By the end of 2012, ransomware had a black market value of $5 million and was getting more and more innovative. Around this time, law enforcement ransomware scams began to appear; in these scenarios, malware would be attached to emails from actors posing as different law enforcement agencies, which scared many people into falling victim.
Emergence of ransomware-as-a-service
Within the last decade, the continued growth of this threat was further enabled by a new market offering known as Ransomware-as-a-Service (RaaS), which allowed bad actors to purchase premade ransomware tools. This meant that they didn’t need as much technical know-how to get in on this cyber-crime business.
Zeus, a trojan horse malware package first identified in 2007, made its biggest splash when it was used to install CryptoLocker ransomware. The CryptoLocker ransomware attack occurred between 2013 and 2014, propagated by infected email attachments and via the Gameover Zeus botnet.
Other large-scale attacks, including CryptoWall and Locky, also appeared shortly afterward. Many of these threats now fall under the category of advanced persistent threats (APT), meaning that they are built for stealth and persistence, making them especially difficult to detect and remove.
Attacks go global in 2017 with wannacry and petya
In 2017, ransomware attacks were becoming more large-scale, attacking computers around the world all at once. One of these exploits, which became the biggest and most famous in history, was the Wannacry ransomware attack in May of 2017 – this targeted Windows operating systems, encrypting data and demanding bitcoin payment.
Though emergency patch releases mitigated the attack within a few days, it infected more than 200,000 computers across 150 countries, with damages running into the billions of dollars.
Around the same time, a family of encrypting malware called Petya appeared on the scene.
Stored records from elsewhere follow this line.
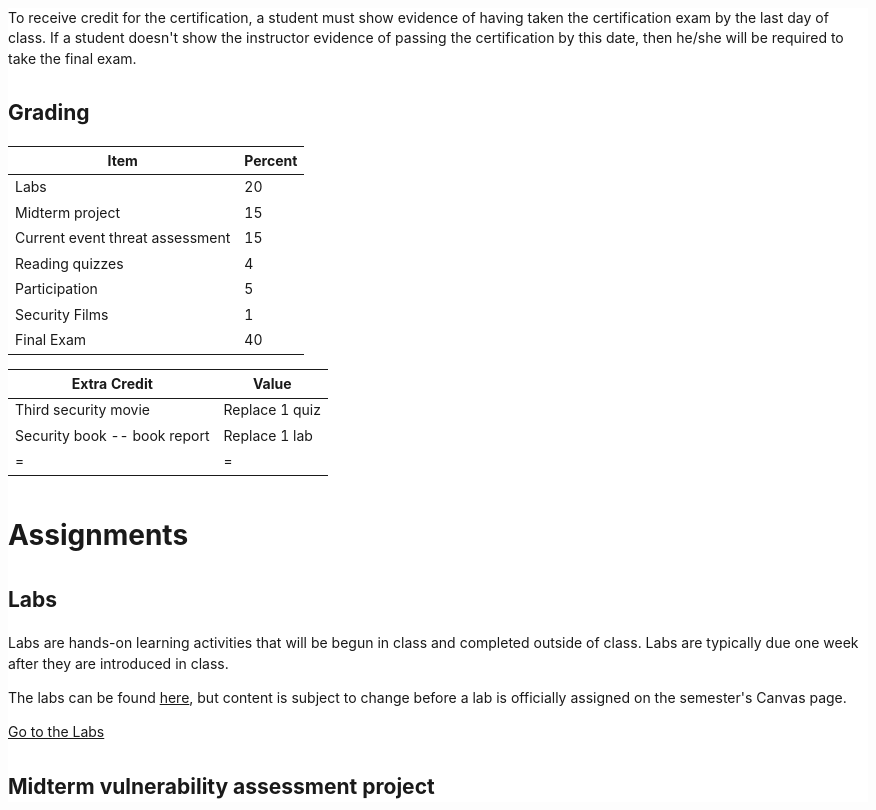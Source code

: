 To receive credit for the certification, a student must show evidence of having taken the certification exam by the last day of class. If a student doesn't show the instructor evidence of passing the certification by this date, then he/she will be required to take the final exam.



## Grading

<div markdown='1' style='width:40%' class='small'>

|                Item                | Percent |
|------------------------------------|--------|
| Labs | 20 |
| Midterm project |  15 |
| Current event threat assessment | 15 |
| Reading quizzes  | 4 |
| Participation | 5 |
| Security Films | 1 | 
| Final Exam | 40 | 


| Extra Credit | Value |
|-|-|
| Third security movie | Replace 1 quiz |
| Security book -- book report | Replace 1 lab | 
|=|=|

</div>


# Assignments


## Labs

Labs are hands-on learning activities that will be begun in class and completed outside of class. Labs are typically due one week after they are introduced in class.

The labs can be found [here](https://daveeargle.com/security-assignments), but content is subject to change before a lab is officially assigned on the semester's Canvas page.

<a class='btn btn-success' href='https://daveeargle.com/security-assignments'>Go to the Labs</a>


## Midterm vulnerability assessment project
In June 2017, a new Petya variant called NotPetya resulted in a significant global cyberattack, with infections reported in Russia, Ukraine, France, Germany, Italy, Poland, the UK, and the US. Ukraine was hit the hardest, with over 1,500 individuals and legal entities – including financial institutions – reporting having been attacked.
Big game hunting and modern cyber-crime business models
This brings us to the modern era and a cyber-crime landscape in which many bad actors now operate as large, distributed businesses, complete with call centers to handle ransom payments. Many such organisations now target large corporations and industries or high-profile individuals to get the best payouts – a strategy known as “Big Game Hunting” (BGH).
Just one example of a large and lucrative cyber-criminal operation is the group known as Sodinokibi (aka REvil), which uses a RaaS business model and recruits affiliates to distribute their ransomware. Their exploits include stealing nearly a terabyte of data from a large law firm and demanding a ransom to not publish it.
Recently, cybercriminals known as DarkSide gained access to the US Colonial Pipeline network in a ransomware attack. This shows the stakes continue to climb and the criticalness of attacks is high.
Final thoughts
In today’s modern world, the cyber threat landscape continues to grow more complex and sophisticated. Attempted attacks and data breaches are inevitable, and no organisation wants to be faced deciding between paying a ransom or losing important data.
With this in mind, organisations must approach cybersecurity and threat protection with the latest technologies to stay one step ahead of bad actors. Comprehensive solutions that cover all parts of a distributed network in an integrated way, such as the Fortinet Security Fabric platform, can go a long way in attack prevention and mitigation.